Fecha : 13 August 2014
It all started at her school. When UN Secretary-General Ban Ki-moon visited the Matheus Samsão Muthemba School in Polana Caniço, Maputo, Mozambique in May 2013, he fielded a bold question from bright-eyed grade 10 student Raquelina Fernando Langa. She asked if she as a girl could become Secretary-General and, if so, what she needed to do to achieve that goal. Impressed by the question, he invited Raquelina to come to UN Headquarters in New York as his special guest for a day.
The visit materialized this week on 12 August, International Youth Day. Raquelina met and shadowed the Secretary-General for the day, took part in an event to commemorate the Day, and met with senior management at UN Women headquarters, including Deputy Executive Director Lakshmi Puri.
Ms. Puri said: “You are the symbol of someone who is not only a young person seeking to promote universal values, not only within your family – where you told us there are pressures to follow the traditional path which is sometimes in conflict with the right path towards empowerment – but also in your school and your country.”
Raquelina, now 19, talked about training and capacity-building she’d received as part of the Secretary-General’s UNiTE to End Violence against Women campaign from UN Women’s country office in Mozambique and elaborated on several campaigns she has been involved in to raise awareness around ending violence against women in particular.

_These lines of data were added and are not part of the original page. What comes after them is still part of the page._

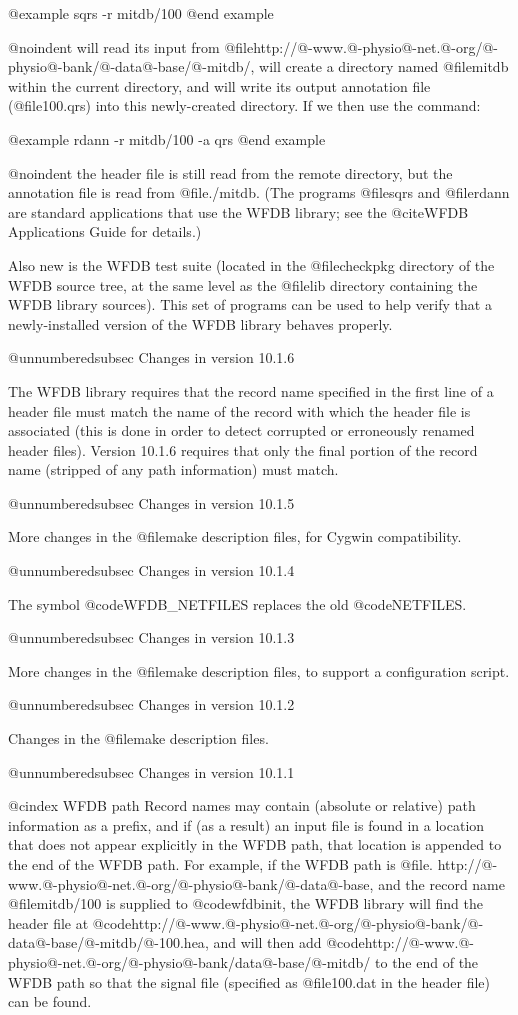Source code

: @example
sqrs -r mitdb/100
@end example

@noindent
will read its input from
@file{http://@-www.@-physio@-net.@-org/@-physio@-bank/@-data@-base/@-mitdb/},
will create a directory named @file{mitdb} within the current directory, and
will write its output annotation file (@file{100.qrs}) into this newly-created
directory.  If we then use the command:

@example
rdann -r mitdb/100 -a qrs
@end example

@noindent
the header file is still read from the remote directory, but the annotation
file is read from @file{./mitdb}.  (The programs @file{sqrs} and @file{rdann}
are standard applications that use the WFDB library;  see the @cite{WFDB
Applications Guide} for details.)

Also new is the WFDB test suite (located in the @file{checkpkg} directory of
the WFDB source tree, at the same level as the @file{lib} directory containing
the WFDB library sources).  This set of programs can be used to help verify
that a newly-installed version of the WFDB library behaves properly.

@unnumberedsubsec Changes in version 10.1.6

The WFDB library requires that the record name specified in the first line
of a header file must match the name of the record with which the header file
is associated (this is done in order to detect corrupted or erroneously
renamed header files).  Version 10.1.6 requires that only the final portion of
the record name (stripped of any path information) must match.

@unnumberedsubsec Changes in version 10.1.5

More changes in the @file{make} description files, for Cygwin compatibility.

@unnumberedsubsec Changes in version 10.1.4

The symbol @code{WFDB_NETFILES} replaces the old @code{NETFILES}.

@unnumberedsubsec Changes in version 10.1.3

More changes in the @file{make} description files, to support a configuration
script.

@unnumberedsubsec Changes in version 10.1.2

Changes in the @file{make} description files.

@unnumberedsubsec Changes in version 10.1.1

@cindex WFDB path
Record names may contain (absolute or relative) path information as a prefix,
and if (as a result) an input file is found in a location that does not appear
explicitly in the WFDB path, that location is appended to the end of the WFDB
path.  For example, if the WFDB path is
@file{. http://@-www.@-physio@-net.@-org/@-physio@-bank/@-data@-base}, and the
record name @file{mitdb/100} is supplied to @code{wfdbinit}, the WFDB library
will find the header file at
@code{http://@-www.@-physio@-net.@-org/@-physio@-bank/@-data@-base/@-mitdb/@-100.hea},
and will then add @code{http://@-www.@-physio@-net.@-org/@-physio@-bank/data@-base/@-mitdb/} to
the end of the WFDB path so that the signal file (specified as @file{100.dat}
in the header file) can be found.

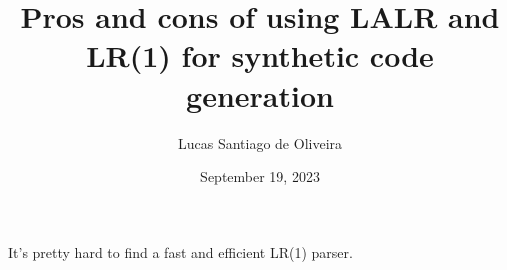 \documentclass{article}
\title{Pros and cons of using LALR and LR(1) for synthetic code generation}
\author{Lucas Santiago de Oliveira}
\date{September 19, 2023}
\begin{document}
    \maketitle

    It's pretty hard to find a fast and efficient LR(1) parser.
\end{document}
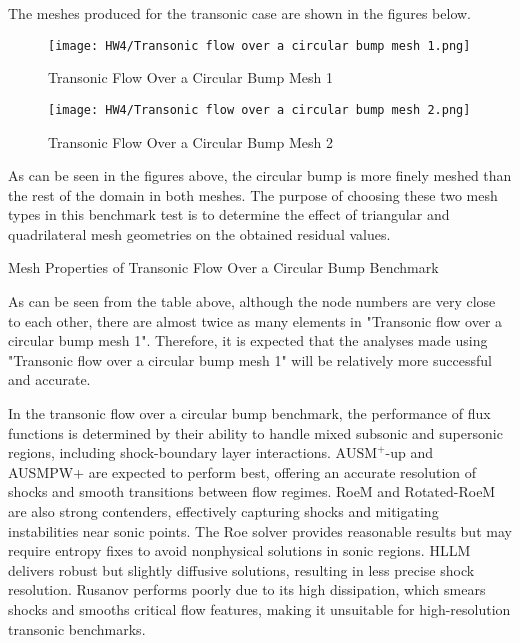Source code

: \documentclass[a4paper, 12pt]{article}
\begin{document}
The meshes produced for the transonic case are shown in the figures below.

\begin{figure}[H]
    \centering
    \texttt{[image: HW4/Transonic flow over a circular bump mesh 1.png]}
    \caption{Transonic Flow Over a Circular Bump Mesh 1}
\end{figure}
\begin{figure}[H]
    \centering
    \texttt{[image: HW4/Transonic flow over a circular bump mesh 2.png]}
    \caption{Transonic Flow Over a Circular Bump Mesh 2}
\end{figure}

As can be seen in the figures above, the circular bump is more finely meshed than the rest of the domain in both meshes. The purpose of choosing these two mesh types in this benchmark test is to determine the effect of triangular and quadrilateral mesh geometries on the obtained residual values.

\begin{table}[H]
    \renewcommand\baselinestretch{1.1}\selectfont
    \centering
    \mbox{}
    \caption{Mesh Properties of Transonic Flow Over a Circular Bump Benchmark}
\end{table}

As can be seen from the table above, although the node numbers are very close to each other, there are almost twice as many elements in "Transonic flow over a circular bump mesh 1". Therefore, it is expected that the analyses made using "Transonic flow over a circular bump mesh 1" will be relatively more successful and accurate.\\\par
In the transonic flow over a circular bump benchmark, the performance of flux functions is determined by their ability to handle mixed subsonic and supersonic regions, including shock-boundary layer interactions. $\text{AUSM}^+\text{-up}$ and AUSMPW+ are expected to perform best, offering an accurate resolution of shocks and smooth transitions between flow regimes. RoeM and Rotated-RoeM are also strong contenders, effectively capturing shocks and mitigating instabilities near sonic points. The Roe solver provides reasonable results but may require entropy fixes to avoid nonphysical solutions in sonic regions. HLLM delivers robust but slightly diffusive solutions, resulting in less precise shock resolution. Rusanov performs poorly due to its high dissipation, which smears shocks and smooths critical flow features, making it unsuitable for high-resolution transonic benchmarks.
\end{document}
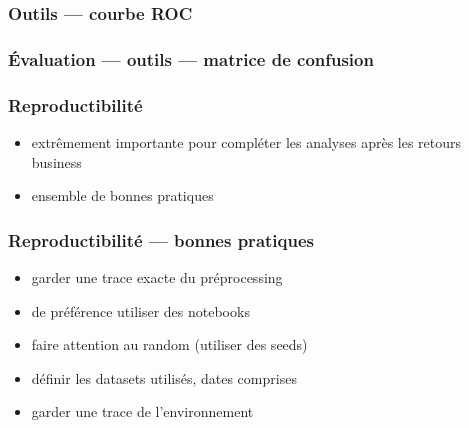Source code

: \documentclass{formation}
\begin{document}
\begin{frame}
  \frametitle{Outils — courbe ROC}
\end{frame}

\begin{frame}
  \frametitle{Évaluation — outils — matrice de confusion}
\end{frame}

\begin{frame}
  \frametitle{Reproductibilité}
  \begin{itemize}
  \item extrêmement importante pour compléter les analyses après les retours business
  \item ensemble de bonnes pratiques
  \end{itemize}
\end{frame}

\begin{frame}
  \frametitle{Reproductibilité — bonnes pratiques}
  \begin{itemize}[<+->]
  \item garder une trace exacte du préprocessing
  \item de préférence utiliser des notebooks
  \item faire attention au random (utiliser des seeds)
  \item définir les datasets utilisés, dates comprises
  \item garder une trace de l'environnement
  \end{itemize}
\end{frame}
\end{document}
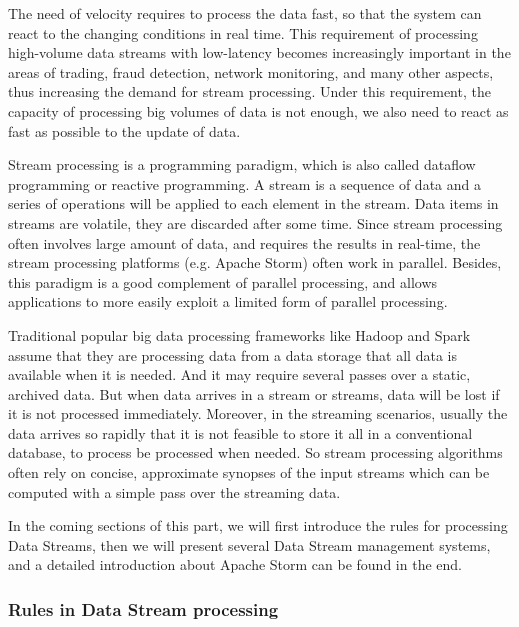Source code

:\documentclass[	DIV=calc,%
							paper=a4,%
							fontsize=11pt,%
							twocolumn]{scrartcl}	 					%
\begin{document}
The need of velocity requires to process the data fast, so that the system can react to the changing conditions in  real time. This requirement of processing high-volume data streams with low-latency becomes increasingly important in the areas of trading, fraud detection, network monitoring, and many other aspects, thus increasing the demand for stream processing. Under this requirement, the capacity of processing big volumes of data is not enough, we also need to react as fast as possible to the update of data.

Stream processing is a programming paradigm, which is also called dataflow programming or reactive programming. A stream is a sequence of data and a series of operations will be applied to each element in the stream. Data items in streams are volatile, they are discarded after some time. Since stream processing often involves large amount of data, and requires the results in real-time, the stream processing platforms (e.g. Apache Storm) often work in parallel. Besides, this paradigm is a good complement of parallel processing, and allows applications to more easily exploit a limited form of parallel processing.  

Traditional popular big data processing frameworks like Hadoop and Spark assume that they are processing data from a data storage that all data is available when it is needed. And it may require several passes over a static, archived data. But when data arrives in a stream or streams, data will be lost if it is not processed immediately. Moreover, in the streaming scenarios, usually the data arrives so rapidly that it is not feasible to store it all in a conventional database, to process be processed when needed. So stream processing algorithms often rely on concise, approximate synopses of the input streams which can be computed with a simple pass over the streaming data.

In the coming sections of this part, we will first introduce the rules for processing Data Streams, then we will present several Data Stream management systems, and a detailed introduction about Apache Storm can be found in the end.


\subsubsection*{Rules in Data Stream processing}
\end{document}
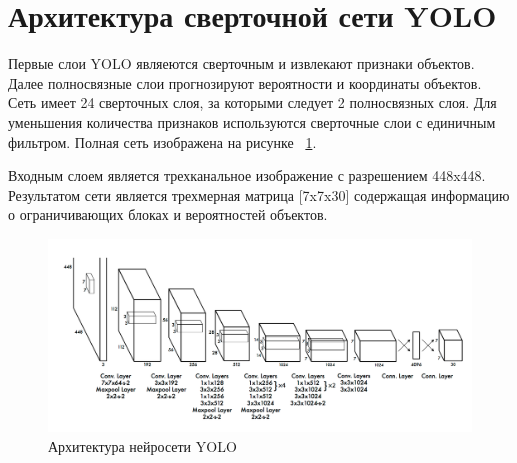 \documentclass[a4paper,english,russian]{G2-105}
\begin{document}
\section{Архитектура сверточной сети YOLO} \ttl
\par Первые слои YOLO являеются сверточным и извлекают признаки объектов. Далее полносвязные слои прогнозируют вероятности и координаты объектов. Сеть имеет 24 сверточных слоя, за которыми следует 2 полносвязных слоя. Для уменьшения количества признаков используются сверточные слои с единичным фильтром. Полная сеть изображена на рисунке ~\ref{yolonet}.
\par Входным слоем является трехканальное изображение с разрешением 448x448. Результатом сети является трехмерная матрица [7x7x30] содержащая информацию о ограничивающих блоках и вероятностей объектов.
\begin{figure}
	\begin{center}
    		\includegraphics[width=\linewidth]{yolonet.png}
    		\caption{Архитектура нейросети YOLO}
		\label{yolonet}
	\end{center}
\end{figure}
\ttl
\end{document}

“We’ve been trained as activists and we go to rural areas, where tradition is strongest. We try to open people’s eyes. Because we think they are sleeping in the same manner that we used to be asleep,” explained Raquelina, an aspiring journalist.
She said before the capacity-training, “we used to think that we, the girls, were guilty, that we suffered violence because of our clothes, makeup or short skirts. … But UN Women worked with us and we learned that this was not the case… that we deserve gender equality and nothing justifies violence. We now know how to defend ourselves.”
On the UN visit, Raquelina was accompanied by her school director, an official from Mozambique’s Ministry of Education and Women’s Affairs, the Chargé d’Affairs for the Prime Minister of Mozambique, and the former Representative for UN Women’s Country Office there.
After a tour of UN Women’s offices, she met with other UN Women staff who work on programmes and intergovernmental support, and specifically around her areas of interest: early marriage, ending violence against women, HIV/AIDS, youth and education.
Gülden Türkoz-Cösslett, Director of UN Women’s Programme Division, offered UN Women’s support for her advocacy in Mozambique and said she was inspired by Raquelina. “I can see from your eyes that you will succeed.”